Per il big match di Bergamo, Conte schiera il classico 3-5-2, senza trequartista, visto per gran parte della stagione . Reparto difensivo composto dal trio Godin (6), de Vrij (6,5) e Bastoni (6,5). Centrocampo in linea con Young (7,5) e D’Ambrosio (7) sulle fasce, Gagliardini (6) (alla 100esima in maglia nerazzurra) con Brozovic (6,5) e Barella (6,5) al centro. In attacco si rivede la LuLa.
Neanche il tempo di accomodarsi in poltrona, che dopo 50 secondi l’Inter passa in vantaggio: D’Ambrosio stacca su cross di Young e insacca l’1-0 per i nerazzurri di Milano. Secondo goal consecutivo per Danilo, quarto stagionale (record personale). Inoltre si tratta del goal più veloce di questa stagione.
Match equilibrato con occasioni per entrambe le squadre.
Al 20′ arriva il raddoppio interista: una perla scagliata fuori area da Ashley Young che colpisce con forza e manda il pallone in rete sulla destra. 2-0 Inter, che con il passare dei minuti controlla il match, soffre il giusto e tenta di chiudere il match con qualche timida occasione.
Inter convincente e solida nei primi 45 minuti.

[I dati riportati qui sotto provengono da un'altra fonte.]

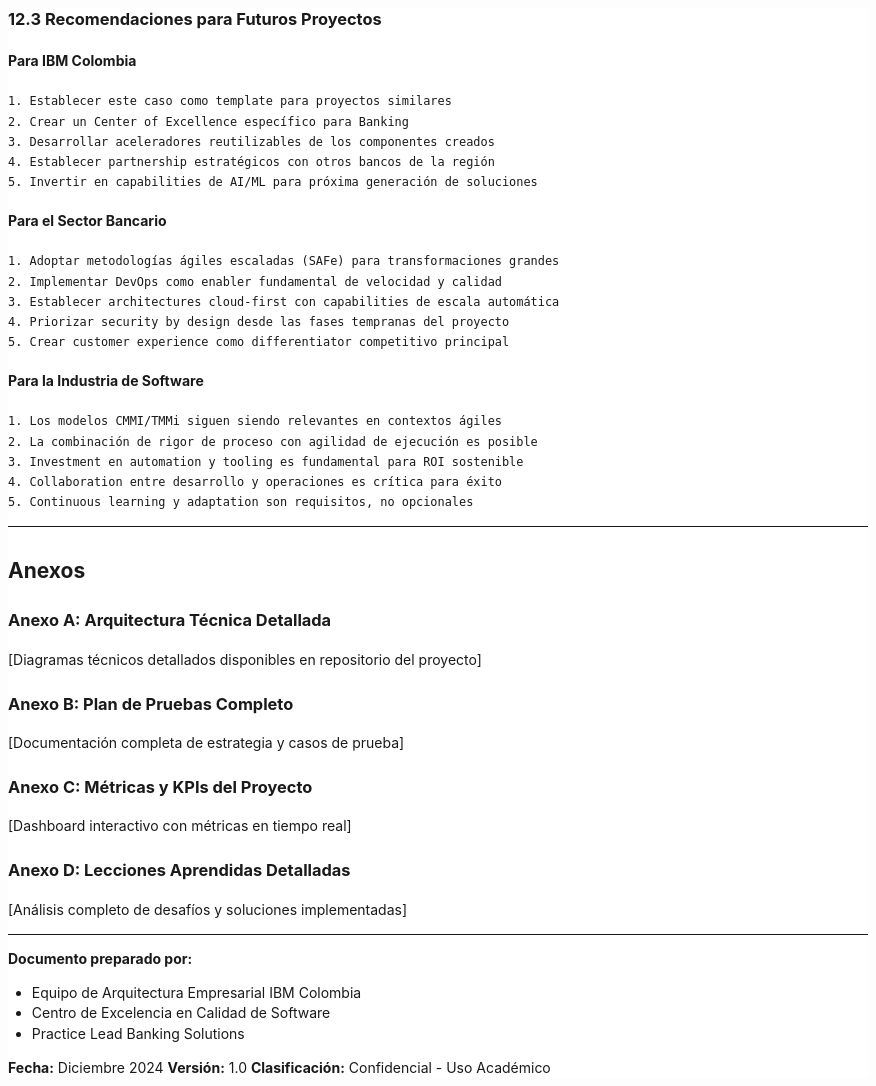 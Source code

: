 ### 12.3 Recomendaciones para Futuros Proyectos

#### Para IBM Colombia
```
1. Establecer este caso como template para proyectos similares
2. Crear un Center of Excellence específico para Banking
3. Desarrollar aceleradores reutilizables de los componentes creados
4. Establecer partnership estratégicos con otros bancos de la región
5. Invertir en capabilities de AI/ML para próxima generación de soluciones
```

#### Para el Sector Bancario
```
1. Adoptar metodologías ágiles escaladas (SAFe) para transformaciones grandes
2. Implementar DevOps como enabler fundamental de velocidad y calidad
3. Establecer architectures cloud-first con capabilities de escala automática
4. Priorizar security by design desde las fases tempranas del proyecto
5. Crear customer experience como differentiator competitivo principal
```

#### Para la Industria de Software
```
1. Los modelos CMMI/TMMi siguen siendo relevantes en contextos ágiles
2. La combinación de rigor de proceso con agilidad de ejecución es posible
3. Investment en automation y tooling es fundamental para ROI sostenible
4. Collaboration entre desarrollo y operaciones es crítica para éxito
5. Continuous learning y adaptation son requisitos, no opcionales
```

---

## Anexos

### Anexo A: Arquitectura Técnica Detallada
[Diagramas técnicos detallados disponibles en repositorio del proyecto]

### Anexo B: Plan de Pruebas Completo
[Documentación completa de estrategia y casos de prueba]

### Anexo C: Métricas y KPIs del Proyecto
[Dashboard interactivo con métricas en tiempo real]

### Anexo D: Lecciones Aprendidas Detalladas
[Análisis completo de desafíos y soluciones implementadas]

---

**Documento preparado por:**
- Equipo de Arquitectura Empresarial IBM Colombia
- Centro de Excelencia en Calidad de Software
- Practice Lead Banking Solutions

**Fecha:** Diciembre 2024
**Versión:** 1.0
**Clasificación:** Confidencial - Uso Académico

Secondo tempo caratterizzato dall’Atalanta che tenta di prender campo e di accorciare le distanze, ma l’Inter continua a controllare la partita, gestendo il possesso palla e chiudendo a dovere le offensive atalantine. Al 58′ azione personale di Young che non va a buon fine, ma che sottolinea l’ottimo stato di forma dell’ex United. Al 71′ fuori Lautaro (6), dentro Sanchez (6).
Al 76′ altri due cambi: fuori D’Ambrosio e Bastoni, dentro Biraghi (6) e Skriniar (6).
All’81 lancio per Sanchez che scatta, dribbla tutto solo il portiere, segna ma il tutto viene annullato per fuorigioco.
C’è spazio anche per un’azione di Lukaku che con una staffilata sfiora la traversa all’86’.
Al 91′ gli ultimi cambi: fuori Barella e Young, dentro Eriksen e Moses.
Fischio finale. Handanovic (6) porta a casa il quarto clean sheet consecutivo. 

L’Inter batte l’Atalanta e finisce il suo campionato al secondo posto, a 82 punti, a un solo punto dalla Juventus. Miglior difesa con gli stessi punti dell’anno del triplete. 

Ora testa all’Europa League che, visto il recente stato di forma dei nerazzurri, potrebbe rivelarsi qualcosa di molto interessante.